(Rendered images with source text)
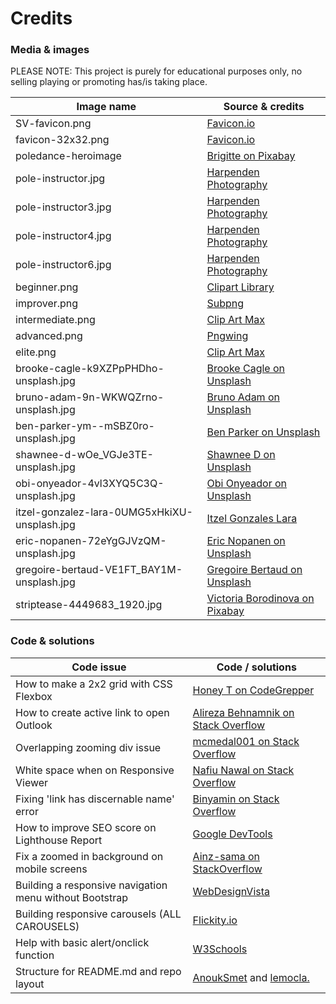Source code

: # Credits
### Media & images

PLEASE NOTE: This project is purely for educational purposes only, no selling playing or promoting has/is taking place.

Image name | Source & credits
------------ | -------------
SV-favicon.png | [Favicon.io](https://favicon.io/)
favicon-32x32.png | [Favicon.io](https://favicon.io/)
poledance-heroimage | [Brigitte on Pixabay](https://pixabay.com/illustrations/pylon-flight-girl-model-dance-3828143/)
pole-instructor.jpg | [Harpenden Photography](https://harpendenstudios.com/fitography/pole-dance-photography)
pole-instructor3.jpg | [Harpenden Photography](https://harpendenstudios.com/fitography/pole-dance-photography)
pole-instructor4.jpg | [Harpenden Photography](https://harpendenstudios.com/fitography/pole-dance-photography)
pole-instructor6.jpg | [Harpenden Photography](https://harpendenstudios.com/fitography/pole-dance-photography)
beginner.png | [Clipart Library](http://clipart-library.com/clip-art/pole-dancing-silhouette-15.htm)
improver.png | [Subpng](https://www.subpng.com/png-ibxtb6/download.html)
intermediate.png | [Clip Art Max](https://www.clipartmax.com/middle/m2i8G6K9A0b1d3Z5_stickers-pole-dance-sticker-pole-dance/)
advanced.png | [Pngwing](https://www.pngwing.com/en/free-png-djbud)
elite.png | [Clip Art Max](https://www.clipartmax.com/middle/m2i8Z5H7d3K9d3H7_pole-dance-silhouette-pole-dancer-silhouette-png-trnasparent/)
brooke-cagle-k9XZPpPHDho-unsplash.jpg | [Brooke Cagle on Unsplash](https://unsplash.com/photos/k9XZPpPHDho)
bruno-adam-9n-WKWQZrno-unsplash.jpg | [Bruno Adam on Unsplash](https://unsplash.com/photos/9n-WKWQZrno)
ben-parker-ym--mSBZ0ro-unsplash.jpg | [Ben Parker on Unsplash](https://unsplash.com/photos/ym--mSBZ0ro)
shawnee-d-wOe_VGJe3TE-unsplash.jpg | [Shawnee D on Unsplash](https://unsplash.com/photos/wOe_VGJe3TE)
obi-onyeador-4vl3XYQ5C3Q-unsplash.jpg | [Obi Onyeador on Unsplash](https://unsplash.com/photos/4vl3XYQ5C3Q)
itzel-gonzalez-lara-0UMG5xHkiXU-unsplash.jpg | [Itzel Gonzales Lara](https://unsplash.com/photos/0UMG5xHkiXU)
eric-nopanen-72eYgGJVzQM-unsplash.jpg | [Eric Nopanen on Unsplash](https://unsplash.com/photos/72eYgGJVzQM)
gregoire-bertaud-VE1FT_BAY1M-unsplash.jpg | [Gregoire Bertaud on Unsplash](https://unsplash.com/photos/VE1FT_BAY1M)
striptease-4449683_1920.jpg | [Victoria Borodinova on Pixabay](https://pixabay.com/photos/striptease-night-club-bar-pylon-4449683/)

### Code & solutions

Code issue | Code / solutions
------------ | -------------
How to make a 2x2 grid with CSS Flexbox | [Honey T on CodeGrepper](https://www.codegrepper.com/code-examples/html/2x2+image+grid+css)
How to create active link to open Outlook | [Alireza Behnamnik on Stack Overflow](https://stackoverflow.com/questions/39970805/how-to-create-a-html-button-that-opens-outlook-application/39970862)
Overlapping zooming div issue | [mcmedal001 on Stack Overflow](https://stackoverflow.com/questions/32524423/zooming-an-image-on-hover-and-not-exceeding-parent-div-borders)
White space when on Responsive Viewer | [Nafiu Nawal on Stack Overflow](https://stackoverflow.com/questions/47976439/unable-to-remove-white-space-from-right-in-responsive-design-html-css)
Fixing 'link has discernable name' error | [Binyamin on Stack Overflow](https://stackoverflow.com/questions/51683761/how-to-fix-lighthouse-links-do-not-have-a-discernible-name)
How to improve SEO score on Lighthouse Report | [Google DevTools](https://web.dev/meta-description/?utm_source=lighthouse&utm_medium=devtools)
Fix a zoomed in background on mobile screens | [Ainz-sama on StackOverflow](https://stackoverflow.com/questions/23838718/fixed-background-cover-becomes-zoomed-in-mobile-view/40414973)
Building a responsive navigation menu without Bootstrap | [WebDesignVista](https://www.webdesignvista.com/create-responsive-navbar-without-bootstrap/)
Building responsive carousels (ALL CAROUSELS) | [Flickity.io](https://flickity.metafizzy.co/)
Help with basic alert/onclick function | [W3Schools](https://www.w3schools.com/jsref/event_onclick.asp)
Structure for README.md and repo layout | [AnoukSmet](https://github.com/AnoukSmet/Naturazy) and [lemocla.](https://github.com/lemocla/MS1-Catsitting)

## TASK DETAILS
Among the entries above, copy exactly only the lines starting with the one containing "Fixing 'link has" and going through the one containing "Building a responsive", both ends included.

## THE COMPLETED TASK
Fixing 'link has discernable name' error | [Binyamin on Stack Overflow](https://stackoverflow.com/questions/51683761/how-to-fix-lighthouse-links-do-not-have-a-discernible-name)
How to improve SEO score on Lighthouse Report | [Google DevTools](https://web.dev/meta-description/?utm_source=lighthouse&utm_medium=devtools)
Fix a zoomed in background on mobile screens | [Ainz-sama on StackOverflow](https://stackoverflow.com/questions/23838718/fixed-background-cover-becomes-zoomed-in-mobile-view/40414973)
Building a responsive navigation menu without Bootstrap | [WebDesignVista](https://www.webdesignvista.com/create-responsive-navbar-without-bootstrap/)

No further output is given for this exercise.